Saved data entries
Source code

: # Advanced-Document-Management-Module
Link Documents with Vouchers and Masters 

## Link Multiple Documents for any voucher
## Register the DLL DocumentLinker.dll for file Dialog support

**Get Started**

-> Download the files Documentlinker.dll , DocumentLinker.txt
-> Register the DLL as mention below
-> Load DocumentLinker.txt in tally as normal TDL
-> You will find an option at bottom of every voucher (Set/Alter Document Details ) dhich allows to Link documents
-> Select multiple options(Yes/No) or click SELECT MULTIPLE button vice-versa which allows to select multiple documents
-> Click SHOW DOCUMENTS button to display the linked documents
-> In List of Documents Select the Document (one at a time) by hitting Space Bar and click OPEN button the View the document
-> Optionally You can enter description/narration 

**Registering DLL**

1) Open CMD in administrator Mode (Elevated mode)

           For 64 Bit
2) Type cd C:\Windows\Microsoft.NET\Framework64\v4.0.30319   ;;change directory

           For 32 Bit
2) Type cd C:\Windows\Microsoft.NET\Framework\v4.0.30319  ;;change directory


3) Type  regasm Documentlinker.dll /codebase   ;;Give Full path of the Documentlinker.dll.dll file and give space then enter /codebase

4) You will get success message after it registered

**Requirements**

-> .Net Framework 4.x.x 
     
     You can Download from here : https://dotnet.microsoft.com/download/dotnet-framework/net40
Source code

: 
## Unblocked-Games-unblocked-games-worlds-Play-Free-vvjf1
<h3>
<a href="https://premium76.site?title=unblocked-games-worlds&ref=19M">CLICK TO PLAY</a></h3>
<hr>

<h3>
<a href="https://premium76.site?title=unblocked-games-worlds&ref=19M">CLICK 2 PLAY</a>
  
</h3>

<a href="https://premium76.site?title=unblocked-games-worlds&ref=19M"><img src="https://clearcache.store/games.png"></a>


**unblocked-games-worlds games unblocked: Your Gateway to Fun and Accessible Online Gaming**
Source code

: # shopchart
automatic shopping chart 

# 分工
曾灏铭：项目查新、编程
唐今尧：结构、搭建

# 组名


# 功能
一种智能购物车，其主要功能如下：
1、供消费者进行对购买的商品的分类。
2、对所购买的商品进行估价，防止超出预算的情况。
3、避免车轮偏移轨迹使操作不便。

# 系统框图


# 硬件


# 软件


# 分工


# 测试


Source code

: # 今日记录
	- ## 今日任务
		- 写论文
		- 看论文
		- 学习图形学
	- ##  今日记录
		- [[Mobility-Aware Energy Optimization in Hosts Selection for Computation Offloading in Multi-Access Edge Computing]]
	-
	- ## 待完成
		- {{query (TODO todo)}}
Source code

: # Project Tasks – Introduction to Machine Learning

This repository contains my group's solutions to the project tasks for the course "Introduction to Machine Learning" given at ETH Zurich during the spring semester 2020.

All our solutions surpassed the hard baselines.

■ Work to complete
Retype the data exactly as it reads.

■ Completed exercise
Source code

: # Advanced-Document-Management-Module
Link Documents with Vouchers and Masters 

## Link Multiple Documents for any voucher
## Register the DLL DocumentLinker.dll for file Dialog support

**Get Started**

-> Download the files Documentlinker.dll , DocumentLinker.txt
-> Register the DLL as mention below
-> Load DocumentLinker.txt in tally as normal TDL
-> You will find an option at bottom of every voucher (Set/Alter Document Details ) dhich allows to Link documents
-> Select multiple options(Yes/No) or click SELECT MULTIPLE button vice-versa which allows to select multiple documents
-> Click SHOW DOCUMENTS button to display the linked documents
-> In List of Documents Select the Document (one at a time) by hitting Space Bar and click OPEN button the View the document
-> Optionally You can enter description/narration 

**Registering DLL**

1) Open CMD in administrator Mode (Elevated mode)

           For 64 Bit
2) Type cd C:\Windows\Microsoft.NET\Framework64\v4.0.30319   ;;change directory

           For 32 Bit
2) Type cd C:\Windows\Microsoft.NET\Framework\v4.0.30319  ;;change directory


3) Type  regasm Documentlinker.dll /codebase   ;;Give Full path of the Documentlinker.dll.dll file and give space then enter /codebase

4) You will get success message after it registered

**Requirements**

-> .Net Framework 4.x.x 
     
     You can Download from here : https://dotnet.microsoft.com/download/dotnet-framework/net40
Source code

: 
## Unblocked-Games-unblocked-games-worlds-Play-Free-vvjf1
<h3>
<a href="https://premium76.site?title=unblocked-games-worlds&ref=19M">CLICK TO PLAY</a></h3>
<hr>

<h3>
<a href="https://premium76.site?title=unblocked-games-worlds&ref=19M">CLICK 2 PLAY</a>
  
</h3>

<a href="https://premium76.site?title=unblocked-games-worlds&ref=19M"><img src="https://clearcache.store/games.png"></a>


**unblocked-games-worlds games unblocked: Your Gateway to Fun and Accessible Online Gaming**
Source code

: # shopchart
automatic shopping chart 

# 分工
曾灏铭：项目查新、编程
唐今尧：结构、搭建

# 组名


# 功能
一种智能购物车，其主要功能如下：
1、供消费者进行对购买的商品的分类。
2、对所购买的商品进行估价，防止超出预算的情况。
3、避免车轮偏移轨迹使操作不便。

# 系统框图


# 硬件


# 软件


# 分工


# 测试


Source code

: # 今日记录
	- ## 今日任务
		- 写论文
		- 看论文
		- 学习图形学
	- ##  今日记录
		- [[Mobility-Aware Energy Optimization in Hosts Selection for Computation Offloading in Multi-Access Edge Computing]]
	-
	- ## 待完成
		- {{query (TODO todo)}}
Source code

: # Project Tasks – Introduction to Machine Learning

This repository contains my group's solutions to the project tasks for the course "Introduction to Machine Learning" given at ETH Zurich during the spring semester 2020.

All our solutions surpassed the hard baselines.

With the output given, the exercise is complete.